= W5XA =

Former experimental television station

W5XA OR W9XX was an experimental television station broadcast in Shreveport, Louisiana from 1929 to 1934.

==History==
W5XA originally began as W9XX and began broadcasting on 1604 kHz with 100 watts power as a radio station. In September 1930, it was licensed to Rev. Lannie W. Stewart, in Carterville, Missouri. In October 1931, the station was apparently sold to Paul L. Carriger, and moved to Shreveport. The next month the frequency was changed to 1594 kHz, and a number of shortwave frequencies were authorized. The call sign was changed to W5XA. The station officially went on the air on January 11, 1932, with both audio and video transmissions.
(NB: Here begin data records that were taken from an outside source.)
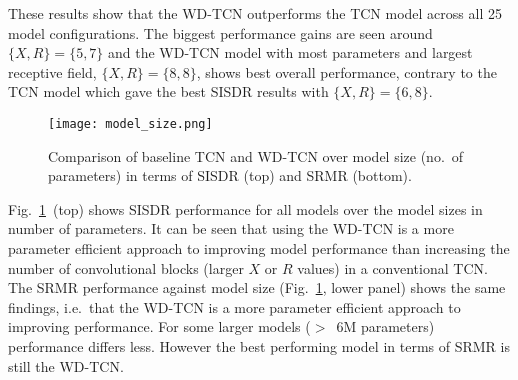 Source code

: \documentclass{article}
\begin{document}
These results show that the \ac{WD-TCN} outperforms the \ac{TCN} model across all 25 model configurations. The biggest performance gains are seen around $\{X,R\} = \{5,7\}$ and the \ac{WD-TCN} model with most parameters and largest receptive field, $\{X,R\}=\{8,8\}$, shows best overall performance, contrary to the \ac{TCN} model which gave the best SISDR results with $\{X,R\}=\{6,8\}$. 
\begin{figure}[!t]
    \centering
    \texttt{[image: model\_size.png]}
    \caption{Comparison of baseline \ac{TCN} and \ac{WD-TCN} over model size (no.~of parameters) in terms of 
\ac{SISDR} (top) and 
\ac{SRMR} (bottom).}
    \label{fig:nparams}
\end{figure}
Fig.~\ref{fig:nparams}~(top) shows 
\ac{SISDR} performance for all models over the model sizes in number of parameters. It can be seen that using the \ac{WD-TCN} is a more parameter efficient approach to improving model performance than increasing the number of convolutional blocks (larger $X$ or $R$ values) in a conventional \ac{TCN}.
The 
\ac{SRMR} performance against model size (Fig.~\ref{fig:nparams}, lower panel) shows the same findings, i.e.~that the \ac{WD-TCN} is a more parameter efficient approach to improving performance. For some larger models ($>$~6M parameters) performance differs less. However the best performing model in terms of \ac{SRMR} is still the \ac{WD-TCN}.
\end{document}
The audio was transmitted on 1594 kHz and the video on the 160 meter amateur radio band.

Newspaper accounts, and the recollection of W. E. Antony, a radio pioneer who was involved in the station, say that TV broadcasting started in 1929. The equipment shown below dates from 1932, so another camera must have been used, probably a home made one.

The call-sign for the television station was listed in newspapers as W9XX, however, it is likely that the confusion came from a photo of a station a microphone, purchased as part of the station in Carterville, with W9XX on it. Paul L. Carriger gave up on TV in 1934 as money and interest had become scarce during The Great Depression.

The station broadcast with 45 horizontal scanning lines, and 15 frames per second.